A Pentagon study found high cancer rates among US military pilots and, for the first time, showed that the ground crews who fuel, maintain and launch these aircraft are also getting sick.
The data has long been sought after by retired military aviators who for years have raised alarms about the number of air and ground crew they knew had cancer. They were told that previous military studies found they were at no greater risk than the general US population.
In its year-long study of nearly 900,000 military personnel who flew or worked on military aircraft between 1992 and 2017, the Pentagon found that aircrew members had an 87% higher rate of melanoma and a 39% higher rate of thyroid cancer, while men had a 16% higher rate of prostate cancer and women a 16% higher rate of breast cancer. Overall, aircrews had a 24% higher rate of cancer of all types.
The study showed that ground crews had a 19% higher rate of brain and nervous system cancer, a 15% higher rate of thyroid cancer, and a nine percent higher rate of kidney or kidney cancer, while women had a higher rate. seven percent higher. of breast cancer. The overall rate for cancers of all types was three percent higher.
Some good news was also reported. Ground and air crews had much lower rates of lung cancer, and air crews also had lower rates of bladder and colon cancer.
Data compared service members to the general US population after adjusting for age, gender, and race.
The Pentagon said the new study was one of the largest and most comprehensive to date. A previous study looked only at Air Force pilots and found some higher rates of cancer, whereas this one looked at all air and ground services and crews. Even with the broader approach, the Pentagon has warned that the actual number of cancer cases is likely to be even higher due to data gaps, which it said it would work to remedy.
The study “proves that it is past time for leaders and policymakers to move from skepticism to belief and active assistance,” said retired Air Force Colonel Vince Alcazar, a member of the Red River Valley Fighter Pilots Association, who made lobbying the Pentagon and Congress for help. Alcazar sits on the association’s medical affairs committee.
The study was mandated by Congress in the 2021 defense bill. Now, as higher rates have been found, the Pentagon must conduct an even larger review to try to understand why aircrews are getting sick.
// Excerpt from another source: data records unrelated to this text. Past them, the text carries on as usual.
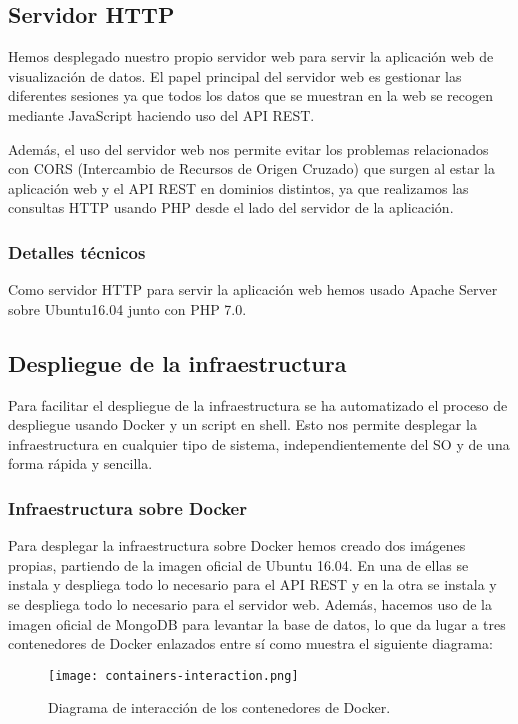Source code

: \documentclass[11pt,spanish]{article}
\begin{document}
\subsection{Servidor HTTP}
Hemos desplegado nuestro propio servidor web para servir la aplicación web de visualización de datos. El papel principal del servidor web es gestionar las diferentes sesiones ya que todos los datos que se muestran en la web se recogen mediante JavaScript haciendo uso del API REST. 
\newline

Además, el uso del servidor web nos permite evitar los problemas relacionados con CORS (Intercambio de Recursos de Origen Cruzado) que surgen al estar la aplicación web y el API REST en dominios distintos, ya que realizamos las consultas HTTP usando PHP desde el lado del servidor de la aplicación.

\subsubsection{Detalles técnicos}
Como servidor HTTP para servir la aplicación web hemos usado Apache Server sobre Ubuntu16.04 junto con PHP 7.0.

\subsection{Despliegue de la infraestructura}

Para facilitar el despliegue de la infraestructura se ha automatizado el proceso de despliegue usando Docker y un script en shell. Esto nos permite desplegar la infraestructura en cualquier tipo de sistema, independientemente del SO y de una forma rápida y sencilla.

\subsubsection{Infraestructura sobre Docker}
Para desplegar la infraestructura sobre Docker hemos creado dos imágenes propias, partiendo de la imagen oficial de Ubuntu 16.04. En una de ellas se instala y despliega todo lo necesario para el API REST y en la otra se instala y se despliega todo lo necesario para el servidor web. Además, hacemos uso de la imagen oficial de MongoDB para levantar la base de datos, lo que da lugar a tres contenedores de Docker enlazados entre sí como muestra el siguiente diagrama:

\begin{figure}[H]
  \centering
  \texttt{[image: containers-interaction.png]}
  \caption{Diagrama de interacción de los contenedores de Docker.}
\end{figure}
\end{document}
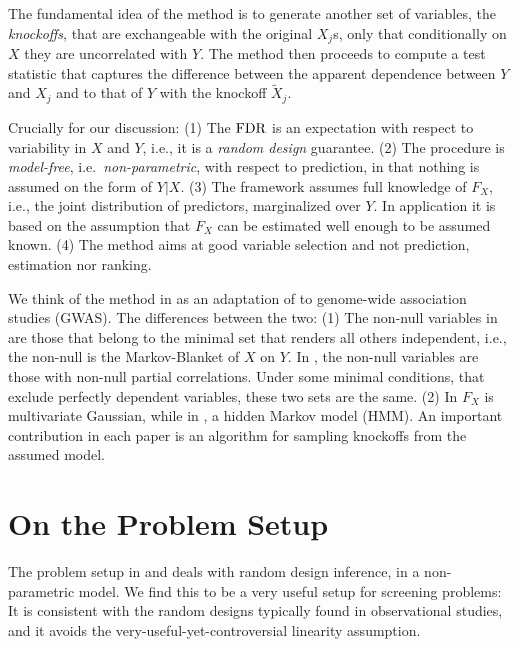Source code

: \documentclass[article,lineno]{biometrika}
\begin{document}
	The fundamental idea of the method is to generate another set of variables, the \emph{knockoffs}, that are exchangeable with the original $X_j$s, only that  conditionally on $X$ they are uncorrelated with $Y$.
	The method then proceeds to compute a test statistic that captures the difference between the apparent dependence between $Y$ and $X_j$ and to that of $Y$ with the knockoff $\tilde X_j$.
	
	Crucially for our discussion:
	(1) The $\rm{FDR}$ is an expectation with respect to variability in $X$ and $Y$, i.e., it is a \emph{random design} guarantee.
	(2) The procedure is \emph{model-free}, i.e.\ \emph{non-parametric}, with respect to prediction, in that nothing is assumed on the form of $Y|X$.
	(3) The framework assumes full knowledge of $F_X$, i.e., the joint distribution of predictors, marginalized over $Y$. In application it is based on the assumption that $F_X$ can be estimated well enough to be assumed known.
	(4) The method aims at good variable selection and not prediction, estimation nor ranking.
	
	We think of the method in \cite{SesiaGenehuntinghidden} as an adaptation of \cite{CandesPanninggoldmodelX2018} to genome-wide association studies (GWAS).
	The differences between the two:
	(1) The non-null variables in \cite{CandesPanninggoldmodelX2018} are those that belong to the minimal set that renders all others independent, i.e., the non-null is the Markov-Blanket of $X$ on $Y$.
	In \cite{SesiaGenehuntinghidden}, the non-null variables are those with non-null partial correlations. 
	Under some minimal conditions, that exclude perfectly dependent variables, these two sets are the same.
	(2) In \cite{CandesPanninggoldmodelX2018} $F_X$ is multivariate Gaussian, while in \cite{SesiaGenehuntinghidden}, a hidden Markov model (HMM).
	An important contribution in each paper is an algorithm for sampling knockoffs from the assumed model.
	
	
	
	\section{On the Problem Setup}
	
	The problem setup in \cite{CandesPanninggoldmodelX2018} and \cite{SesiaGenehuntinghidden} deals with random design inference, in a non-parametric model.
	We find this to be a very useful setup for screening problems:
	It is consistent with the random designs typically found in observational studies, and it avoids the very-useful-yet-controversial linearity assumption.
	
\end{document}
Isolating potential causes is difficult, and the Pentagon was careful to note that this study “does not imply that military service in air or ground crews causes cancer, because there are multiple potential confounders that could not be controlled for in this analysis,” as family history, smoking or alcohol use.
But aviation crews have long asked the Pentagon to take a closer look at some of the environmental factors they are exposed to, such as jet fuels and solvents used to clean and maintain jet parts, sensors and their power sources in nose cones. of aircraft and the massive radar systems on the decks of the ships they land on.
When Navy Captain Jim Seaman returned home from a tour of duty aboard an aircraft carrier, his equipment smelled of jet fuel, said his widow Betty Seaman. The pilot of the A-6 Intruder died in 2018 at the age of 61 from lung cancer. Betty Seaman still has her gear in storage and it still smells like fuel, “which I love,” she said.
She and others wonder if there is a link. She said crews would talk about how even the ship’s water systems would smell of fuel.
She said she and others have mixed feelings about finally seeing in the data what they suspected for years about aviation cancers. But “it has the potential to do a lot of good in terms of early communication, early detection,” she said.
The study found that when crew members were diagnosed with cancer, they were more likely to survive than members of the general population, which the study suggested was because they were diagnosed earlier due to required regular medical checkups and were more likely to to have better health. because of their military fitness requirements.
The Pentagon acknowledged that the study had shortcomings that likely led to an undercount of cancer cases.
The military health system database used in the study did not have reliable cancer data until 1990, so it may not have included pilots who flew first-generation jets in previous decades.
The study also did not include cancer data from the Department of Veterans Affairs or state cancer registries, meaning it did not capture cases of former crew members who became ill after leaving the military medical system.
“It is important to note that the results of the study may have differed if other older ex-servicemen had been included,” he said.
To remedy this, the Pentagon will now extract data from these records to add to the total count, the study said.
The second phase of the study will try to isolate the causes. The 2021 bill requires the Department of Defense not only to identify “the carcinogenic toxic or hazardous materials associated with military flight operations,” but also to determine the type of aircraft and the locations where the diagnosed aircrews served.
After her husband fell ill, Betty Seaman asked if he would have chosen differently, knowing that his service could be linked to cancer.
“I asked Jim directly. And he, without hesitation, said, ‘I still would have done that.’